Issue 78 — December 17, 2018

Tears welled up many times. I could have had a good sloppy cry as I watched the play Gloria, a Life, had I not needed to keep it together in order to participate in the Talking Circle with Steinem and the audience after the play.

No, the play isn’t about me. It’s the story of the best-known feminist activist leader, Gloria Steinem, and it traces the second wave feminist movement in the U.S. This particular matinee performance on December 15 was a benefit for Take The Lead.

Glorias and the cast in the Talking Circle. It’s a circle because Steinem says “We are linked not ranked.”

The vivid historical images coupled with Christine Lahti’s superb performance as Gloria made for a powerful history lesson, and a reminder of the work still to be done.

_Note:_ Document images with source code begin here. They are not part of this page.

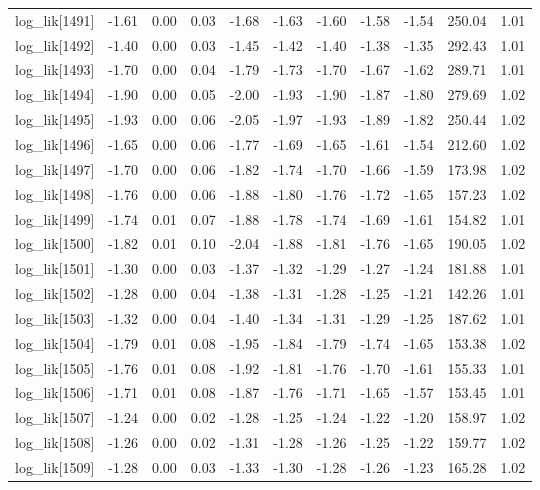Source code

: \begin{table}[ht]
\begin{tabular}{rrrrrrrrrrr}
  log\_lik[1491] & -1.61 & 0.00 & 0.03 & -1.68 & -1.63 & -1.60 & -1.58 & -1.54 & 250.04 & 1.01 \\ 
  log\_lik[1492] & -1.40 & 0.00 & 0.03 & -1.45 & -1.42 & -1.40 & -1.38 & -1.35 & 292.43 & 1.01 \\ 
  log\_lik[1493] & -1.70 & 0.00 & 0.04 & -1.79 & -1.73 & -1.70 & -1.67 & -1.62 & 289.71 & 1.01 \\ 
  log\_lik[1494] & -1.90 & 0.00 & 0.05 & -2.00 & -1.93 & -1.90 & -1.87 & -1.80 & 279.69 & 1.02 \\ 
  log\_lik[1495] & -1.93 & 0.00 & 0.06 & -2.05 & -1.97 & -1.93 & -1.89 & -1.82 & 250.44 & 1.02 \\ 
  log\_lik[1496] & -1.65 & 0.00 & 0.06 & -1.77 & -1.69 & -1.65 & -1.61 & -1.54 & 212.60 & 1.02 \\ 
  log\_lik[1497] & -1.70 & 0.00 & 0.06 & -1.82 & -1.74 & -1.70 & -1.66 & -1.59 & 173.98 & 1.02 \\ 
  log\_lik[1498] & -1.76 & 0.00 & 0.06 & -1.88 & -1.80 & -1.76 & -1.72 & -1.65 & 157.23 & 1.02 \\ 
  log\_lik[1499] & -1.74 & 0.01 & 0.07 & -1.88 & -1.78 & -1.74 & -1.69 & -1.61 & 154.82 & 1.01 \\ 
  log\_lik[1500] & -1.82 & 0.01 & 0.10 & -2.04 & -1.88 & -1.81 & -1.76 & -1.65 & 190.05 & 1.02 \\ 
  log\_lik[1501] & -1.30 & 0.00 & 0.03 & -1.37 & -1.32 & -1.29 & -1.27 & -1.24 & 181.88 & 1.01 \\ 
  log\_lik[1502] & -1.28 & 0.00 & 0.04 & -1.38 & -1.31 & -1.28 & -1.25 & -1.21 & 142.26 & 1.01 \\ 
  log\_lik[1503] & -1.32 & 0.00 & 0.04 & -1.40 & -1.34 & -1.31 & -1.29 & -1.25 & 187.62 & 1.01 \\ 
  log\_lik[1504] & -1.79 & 0.01 & 0.08 & -1.95 & -1.84 & -1.79 & -1.74 & -1.65 & 153.38 & 1.02 \\ 
  log\_lik[1505] & -1.76 & 0.01 & 0.08 & -1.92 & -1.81 & -1.76 & -1.70 & -1.61 & 155.33 & 1.01 \\ 
  log\_lik[1506] & -1.71 & 0.01 & 0.08 & -1.87 & -1.76 & -1.71 & -1.65 & -1.57 & 153.45 & 1.01 \\ 
  log\_lik[1507] & -1.24 & 0.00 & 0.02 & -1.28 & -1.25 & -1.24 & -1.22 & -1.20 & 158.97 & 1.02 \\ 
  log\_lik[1508] & -1.26 & 0.00 & 0.02 & -1.31 & -1.28 & -1.26 & -1.25 & -1.22 & 159.77 & 1.02 \\ 
  log\_lik[1509] & -1.28 & 0.00 & 0.03 & -1.33 & -1.30 & -1.28 & -1.26 & -1.23 & 165.28 & 1.02 \\ 

\end{tabular}
\end{table}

Yet many parts of it were about me, metaphorically. It brought poignant memories — not sad ones because I believe it is a privilege to be able to work for equality and justice, but the play did cause me to relive hard times and victories and to remember the significance of the history of which I have been blessed to play a small part.

This was the Ms. Magazine cover from its 1999 relaunch. I hosted a launch party for the magazine at that time — another moment when I couldn’t believe I was in the same room with many of its founders, including Steinem.

Who knew, when I was that desperate housewife in West Texas and somehow became aware of Ms. Magazine, co-founded by Steinem in 1972, and learned from its pages that I was not alone, that I would someday join Gloria Steinem’s Talking Circle in New York City at the Daryl Roth Theatre?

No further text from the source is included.